The copy should hold exactly the lines below from the one that contains "1. **Lambda Function**" through the one that contains "## Exemple: Trobar l'element que falta" and nothing else, so no pictures.

[Opening Given data section]

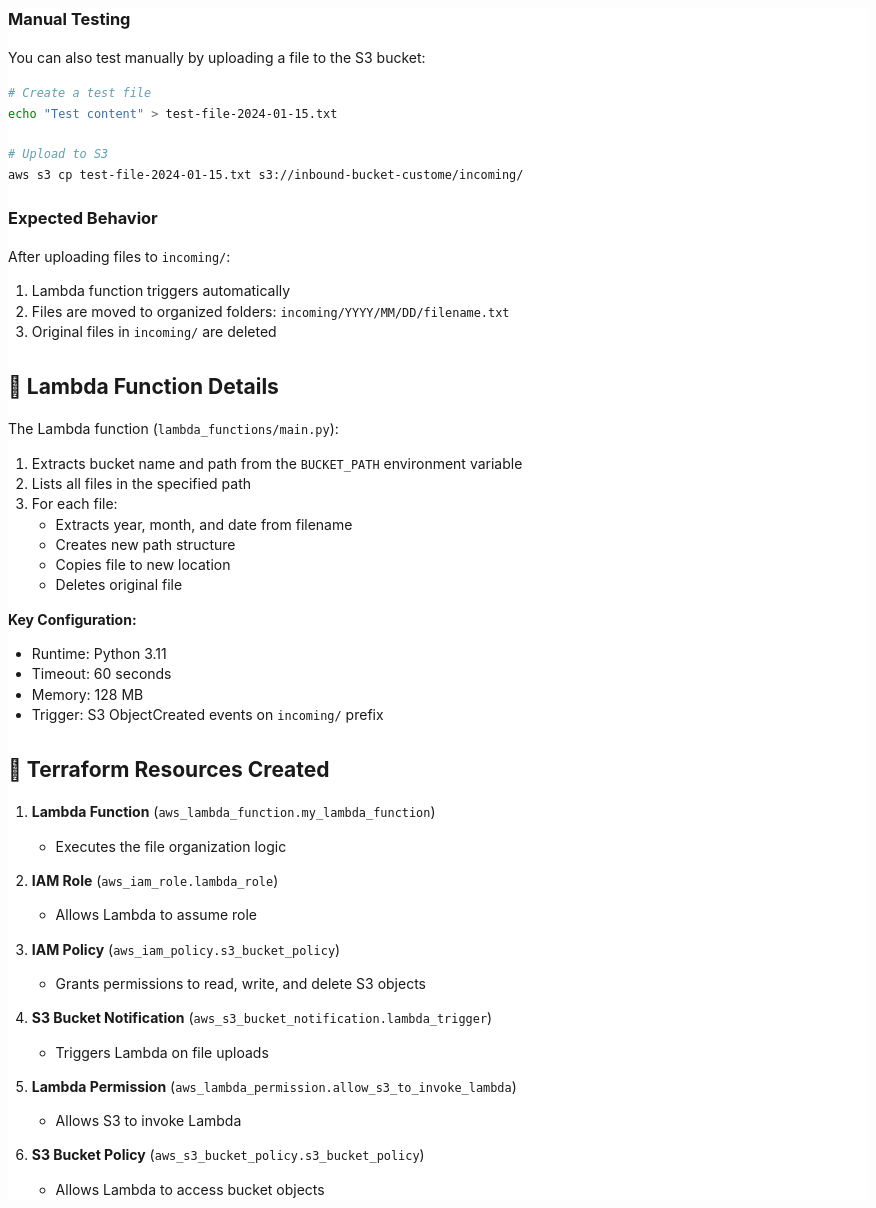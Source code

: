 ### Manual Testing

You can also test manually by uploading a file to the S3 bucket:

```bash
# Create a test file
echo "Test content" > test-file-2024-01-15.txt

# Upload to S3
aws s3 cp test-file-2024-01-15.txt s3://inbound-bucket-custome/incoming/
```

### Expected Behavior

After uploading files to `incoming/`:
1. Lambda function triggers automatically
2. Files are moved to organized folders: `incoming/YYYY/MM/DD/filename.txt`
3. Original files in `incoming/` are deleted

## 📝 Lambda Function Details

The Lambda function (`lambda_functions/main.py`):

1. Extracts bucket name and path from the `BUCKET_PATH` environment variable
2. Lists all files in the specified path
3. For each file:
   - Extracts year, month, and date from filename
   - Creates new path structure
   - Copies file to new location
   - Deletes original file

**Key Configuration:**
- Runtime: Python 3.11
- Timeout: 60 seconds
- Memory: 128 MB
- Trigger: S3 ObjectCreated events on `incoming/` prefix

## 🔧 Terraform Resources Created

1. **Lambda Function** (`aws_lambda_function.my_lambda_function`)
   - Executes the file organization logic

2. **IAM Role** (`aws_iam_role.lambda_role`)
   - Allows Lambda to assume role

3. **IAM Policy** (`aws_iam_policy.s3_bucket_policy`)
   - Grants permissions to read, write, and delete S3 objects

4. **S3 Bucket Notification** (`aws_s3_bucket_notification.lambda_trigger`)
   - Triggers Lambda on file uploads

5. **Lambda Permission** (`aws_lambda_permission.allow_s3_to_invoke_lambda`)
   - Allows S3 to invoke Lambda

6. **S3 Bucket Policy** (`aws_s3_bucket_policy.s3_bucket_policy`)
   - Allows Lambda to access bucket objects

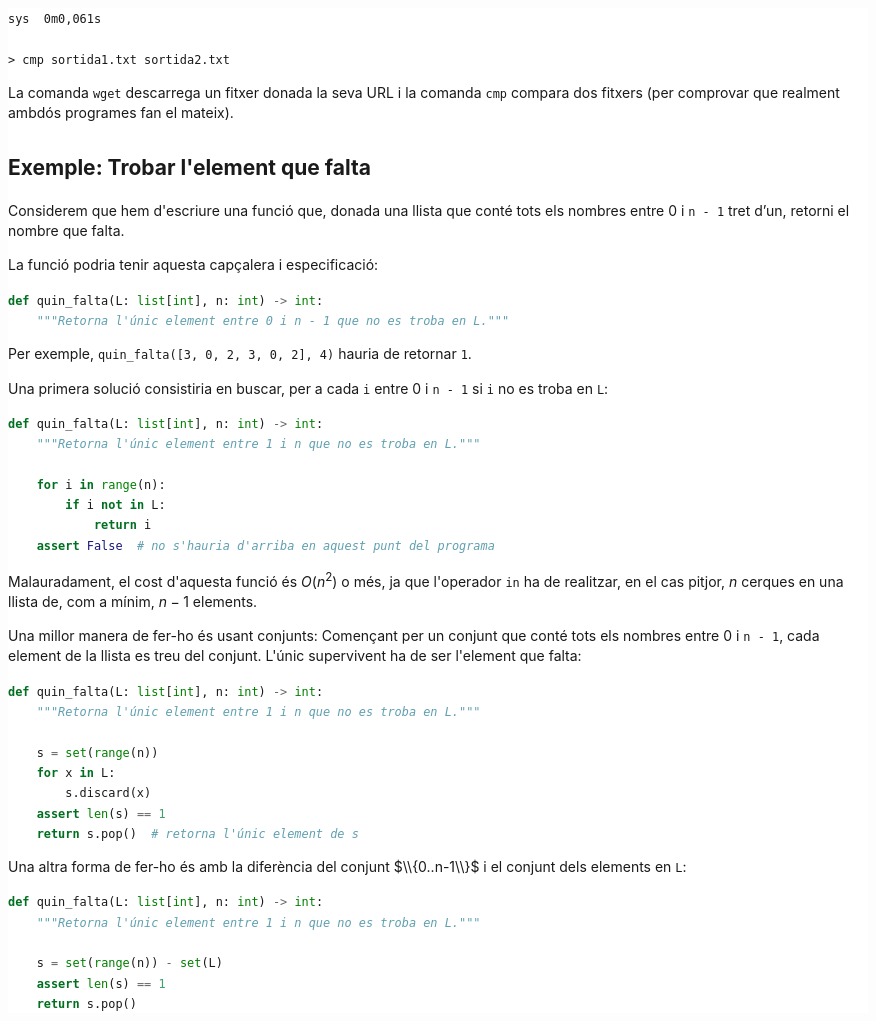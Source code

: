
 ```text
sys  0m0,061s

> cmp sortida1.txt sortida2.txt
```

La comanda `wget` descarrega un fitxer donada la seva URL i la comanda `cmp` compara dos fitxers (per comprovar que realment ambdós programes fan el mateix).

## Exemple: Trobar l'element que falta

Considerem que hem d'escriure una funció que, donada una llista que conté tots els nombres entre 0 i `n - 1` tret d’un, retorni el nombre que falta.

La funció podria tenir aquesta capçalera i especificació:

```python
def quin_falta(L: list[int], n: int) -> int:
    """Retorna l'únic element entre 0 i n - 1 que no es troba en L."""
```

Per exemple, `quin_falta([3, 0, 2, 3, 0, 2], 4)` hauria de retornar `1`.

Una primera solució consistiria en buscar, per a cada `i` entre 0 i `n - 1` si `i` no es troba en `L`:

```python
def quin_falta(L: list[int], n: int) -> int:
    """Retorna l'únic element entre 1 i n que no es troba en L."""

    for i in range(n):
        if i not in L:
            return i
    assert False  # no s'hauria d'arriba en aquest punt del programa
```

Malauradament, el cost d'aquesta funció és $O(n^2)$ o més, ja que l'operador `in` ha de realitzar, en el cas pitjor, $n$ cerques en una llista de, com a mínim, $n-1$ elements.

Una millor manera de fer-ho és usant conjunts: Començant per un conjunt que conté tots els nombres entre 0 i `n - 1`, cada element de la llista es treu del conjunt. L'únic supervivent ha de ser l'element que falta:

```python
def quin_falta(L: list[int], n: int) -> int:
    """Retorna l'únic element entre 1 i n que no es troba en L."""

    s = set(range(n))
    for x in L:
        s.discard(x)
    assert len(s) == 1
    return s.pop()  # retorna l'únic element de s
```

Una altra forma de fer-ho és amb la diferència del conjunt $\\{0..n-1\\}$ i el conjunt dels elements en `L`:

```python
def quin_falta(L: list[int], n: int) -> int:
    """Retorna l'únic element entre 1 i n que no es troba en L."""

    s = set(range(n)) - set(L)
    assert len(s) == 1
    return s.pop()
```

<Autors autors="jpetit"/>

[Closing Given data section]

Result of the exercise:
1. **Lambda Function** (`aws_lambda_function.my_lambda_function`)
   - Executes the file organization logic

2. **IAM Role** (`aws_iam_role.lambda_role`)
   - Allows Lambda to assume role

3. **IAM Policy** (`aws_iam_policy.s3_bucket_policy`)
   - Grants permissions to read, write, and delete S3 objects

4. **S3 Bucket Notification** (`aws_s3_bucket_notification.lambda_trigger`)
   - Triggers Lambda on file uploads

5. **Lambda Permission** (`aws_lambda_permission.allow_s3_to_invoke_lambda`)
   - Allows S3 to invoke Lambda

6. **S3 Bucket Policy** (`aws_s3_bucket_policy.s3_bucket_policy`)
   - Allows Lambda to access bucket objects

Source code

:
 ```text
sys  0m0,061s

> cmp sortida1.txt sortida2.txt
```

La comanda `wget` descarrega un fitxer donada la seva URL i la comanda `cmp` compara dos fitxers (per comprovar que realment ambdós programes fan el mateix).

## Exemple: Trobar l'element que falta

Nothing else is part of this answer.